Yes, there are 300 Aborigines buried there. The story?
The 1835 arrival of John Batman and his party at Port Philip, his declaration “this is the place for a village”, and his “treaty” with the Indigenous Elders of the area, spelt the end of the life-style and culture of the five clans of the Kulin (Woiwurrung speaking) people and their occupancy of the land around the Bay and Yarra that had lasted tens of thousands of years. Lieutenant Governor La Trobe issued orders in 1842 banning Aboriginal people from Melbourne. By 1842, seven years after settlement, Victoria had been occupied by over 12,000 settlers, 100,000 cattle, and one and a half million sheep. Billibellary, the ngurungaeta or clan head, requested in 1843 that some land be reserved for the Woiwurrung clans. His request was refused. With the discovery of gold in 1851, the population skyrocketed.
A Select Committee on Aborigines, in 1859, recommended the establishment of several reserves. Over the following years, six were set up: Framlingham, Lake Condah, Ebenezer, Ramahyuck, Lake Tyers and Coranderrk. Simon Wonga had succeeded his father Billibellary as ngurungaeta in 1846, and it was he who led a deputation of seven Wurundjeri (Yarra tribe) Elders to petition the Aboriginal Protector, William Thomas, to secure land for the Kulin at the junction of the Acheron and Goulburn rivers in 1859. Soon after this station had been established, Hugh Glass, the most powerful squatter in Victoria, had them removed from the Acheron to Mohican Station, a miserably cold site which had been abandoned because it was unsuitable for agriculture.

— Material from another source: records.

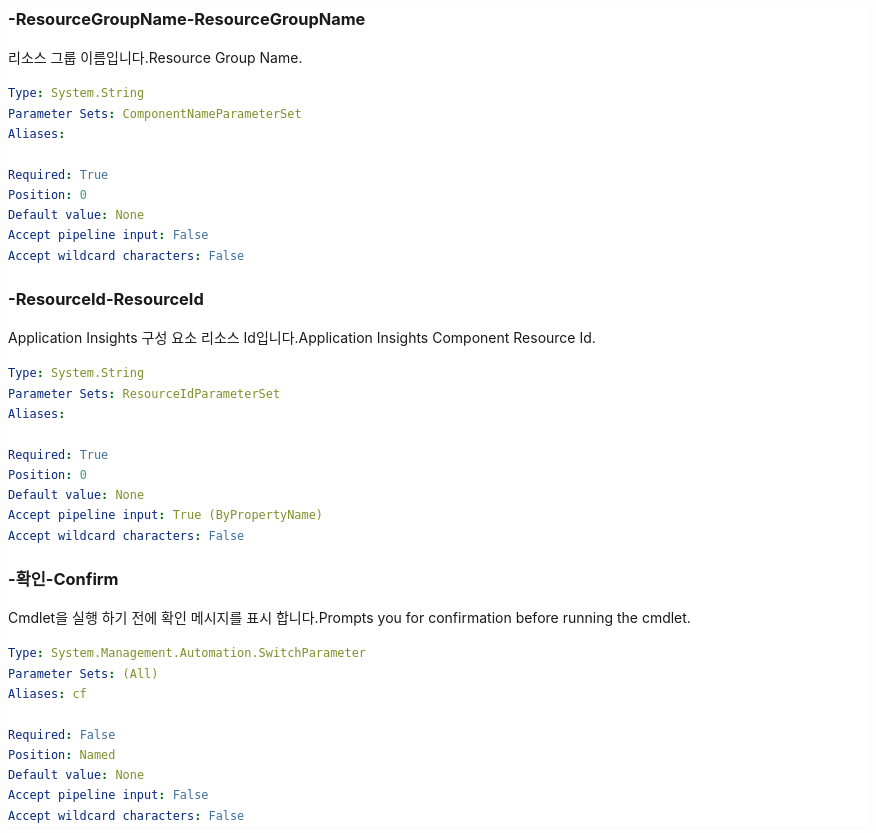 ### <span data-ttu-id="22d8f-124">-ResourceGroupName</span><span class="sxs-lookup"><span data-stu-id="22d8f-124">-ResourceGroupName</span></span>
<span data-ttu-id="22d8f-125">리소스 그룹 이름입니다.</span><span class="sxs-lookup"><span data-stu-id="22d8f-125">Resource Group Name.</span></span>

```yaml
Type: System.String
Parameter Sets: ComponentNameParameterSet
Aliases:

Required: True
Position: 0
Default value: None
Accept pipeline input: False
Accept wildcard characters: False
```

### <span data-ttu-id="22d8f-126">-ResourceId</span><span class="sxs-lookup"><span data-stu-id="22d8f-126">-ResourceId</span></span>
<span data-ttu-id="22d8f-127">Application Insights 구성 요소 리소스 Id입니다.</span><span class="sxs-lookup"><span data-stu-id="22d8f-127">Application Insights Component Resource Id.</span></span>

```yaml
Type: System.String
Parameter Sets: ResourceIdParameterSet
Aliases:

Required: True
Position: 0
Default value: None
Accept pipeline input: True (ByPropertyName)
Accept wildcard characters: False
```

### <span data-ttu-id="22d8f-128">-확인</span><span class="sxs-lookup"><span data-stu-id="22d8f-128">-Confirm</span></span>
<span data-ttu-id="22d8f-129">Cmdlet을 실행 하기 전에 확인 메시지를 표시 합니다.</span><span class="sxs-lookup"><span data-stu-id="22d8f-129">Prompts you for confirmation before running the cmdlet.</span></span>

```yaml
Type: System.Management.Automation.SwitchParameter
Parameter Sets: (All)
Aliases: cf

Required: False
Position: Named
Default value: None
Accept pipeline input: False
Accept wildcard characters: False
```

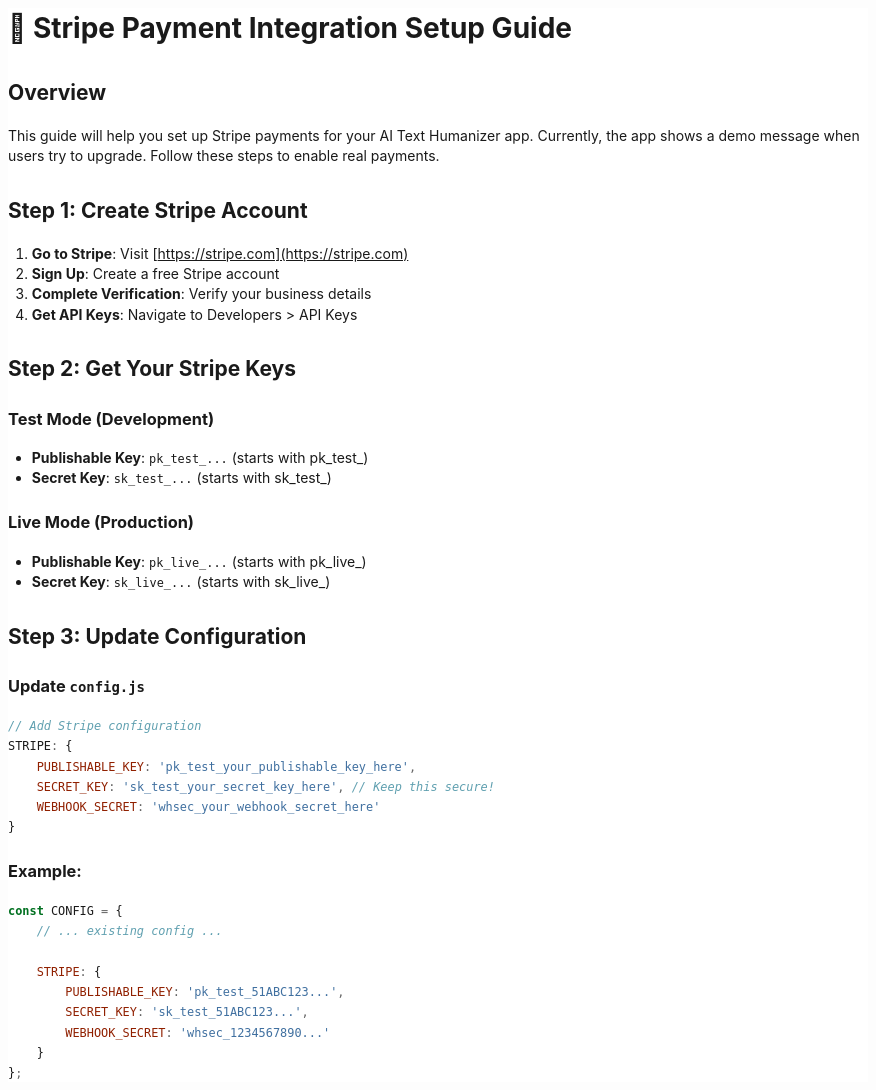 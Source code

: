 # 🚀 Stripe Payment Integration Setup Guide

## Overview
This guide will help you set up Stripe payments for your AI Text Humanizer app. Currently, the app shows a demo message when users try to upgrade. Follow these steps to enable real payments.

## Step 1: Create Stripe Account

1. **Go to Stripe**: Visit [https://stripe.com](https://stripe.com)
2. **Sign Up**: Create a free Stripe account
3. **Complete Verification**: Verify your business details
4. **Get API Keys**: Navigate to Developers > API Keys

## Step 2: Get Your Stripe Keys

### Test Mode (Development)
- **Publishable Key**: `pk_test_...` (starts with pk_test_)
- **Secret Key**: `sk_test_...` (starts with sk_test_)

### Live Mode (Production)
- **Publishable Key**: `pk_live_...` (starts with pk_live_)
- **Secret Key**: `sk_live_...` (starts with sk_live_)

## Step 3: Update Configuration

### Update `config.js`
```javascript
// Add Stripe configuration
STRIPE: {
    PUBLISHABLE_KEY: 'pk_test_your_publishable_key_here',
    SECRET_KEY: 'sk_test_your_secret_key_here', // Keep this secure!
    WEBHOOK_SECRET: 'whsec_your_webhook_secret_here'
}
```

### Example:
```javascript
const CONFIG = {
    // ... existing config ...
    
    STRIPE: {
        PUBLISHABLE_KEY: 'pk_test_51ABC123...',
        SECRET_KEY: 'sk_test_51ABC123...',
        WEBHOOK_SECRET: 'whsec_1234567890...'
    }
};
```
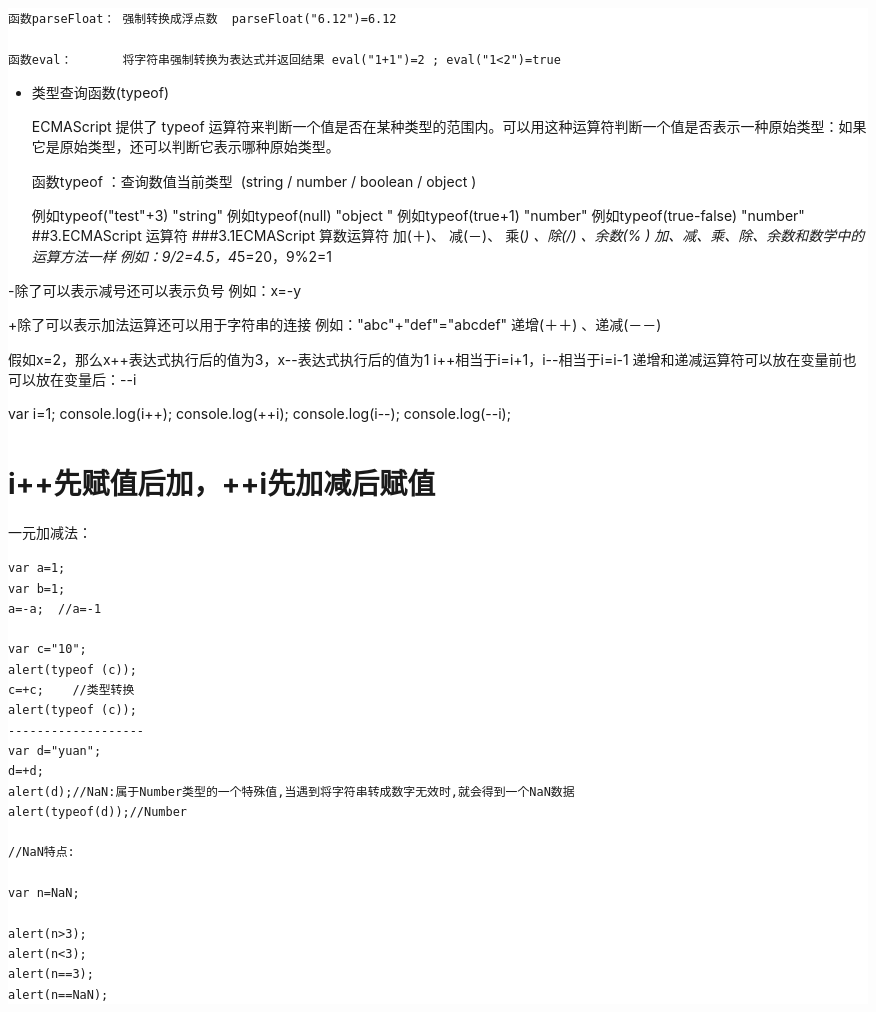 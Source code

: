 	函数parseFloat： 强制转换成浮点数  parseFloat("6.12")=6.12
	
	函数eval：       将字符串强制转换为表达式并返回结果 eval("1+1")=2 ; eval("1<2")=true
- 类型查询函数(typeof)
	
	ECMAScript 提供了 typeof 运算符来判断一个值是否在某种类型的范围内。可以用这种运算符判断一个值是否表示一种原始类型：如果它是原始类型，还可以判断它表示哪种原始类型。
	
	函数typeof ：查询数值当前类型  (string / number / boolean / object )
	
	例如typeof("test"+3)      "string"
	例如typeof(null)          "object "
	例如typeof(true+1)        "number"
	例如typeof(true-false)    "number"
##3.ECMAScript 运算符
###3.1ECMAScript 算数运算符
加(＋)、 减(－)、 乘(*) 、除(/) 、余数(% )  加、减、乘、除、余数和数学中的运算方法一样  例如：9/2=4.5，4*5=20，9%2=1

-除了可以表示减号还可以表示负号  例如：x=-y

+除了可以表示加法运算还可以用于字符串的连接  例如："abc"+"def"="abcdef"
 递增(＋＋) 、递减(－－)

假如x=2，那么x++表达式执行后的值为3，x--表达式执行后的值为1
i++相当于i=i+1，i--相当于i=i-1
递增和递减运算符可以放在变量前也可以放在变量后：--i
    
var i=1;
console.log(i++);
console.log(++i);
console.log(i--);
console.log(--i);
# i++先赋值后加，++i先加减后赋值

一元加减法：

    var a=1;
    var b=1;
    a=-a;  //a=-1

    var c="10";
    alert(typeof (c));
    c=+c;    //类型转换
    alert(typeof (c));
    -------------------
    var d="yuan";
    d=+d;
    alert(d);//NaN:属于Number类型的一个特殊值,当遇到将字符串转成数字无效时,就会得到一个NaN数据
    alert(typeof(d));//Number

    //NaN特点:
    
    var n=NaN;
    
    alert(n>3);
    alert(n<3);
    alert(n==3);
    alert(n==NaN);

A Central Board to Watch Over the Interests of Aborigines operated 1860-1869. John Green was appointed Inspector for the Central Board in 1861. Green was already a steadfast, trusted friend and supporter of the Aborigines. In 1863 Simon Wonga, William Barak (future ngurungaeta) and John Green led 40 Wurundjeri and Taungurong (Goulburn River), and Bunwarrung over the Black Spur to squat on a traditional camping site on Badger Creek. They petitioned the government for ownership. An area of 9.6 square kilometres was gazetted on 30 June 1863. It was called Coranderrk at the suggestion of the Aborigines. John Green, with his wife Mary, assumed management of the station without pay. There were about 100 at Coranderrk by 1866. The Government reserved another 2,500 acres for them on the site. They built a village and operated a very successful hop farm.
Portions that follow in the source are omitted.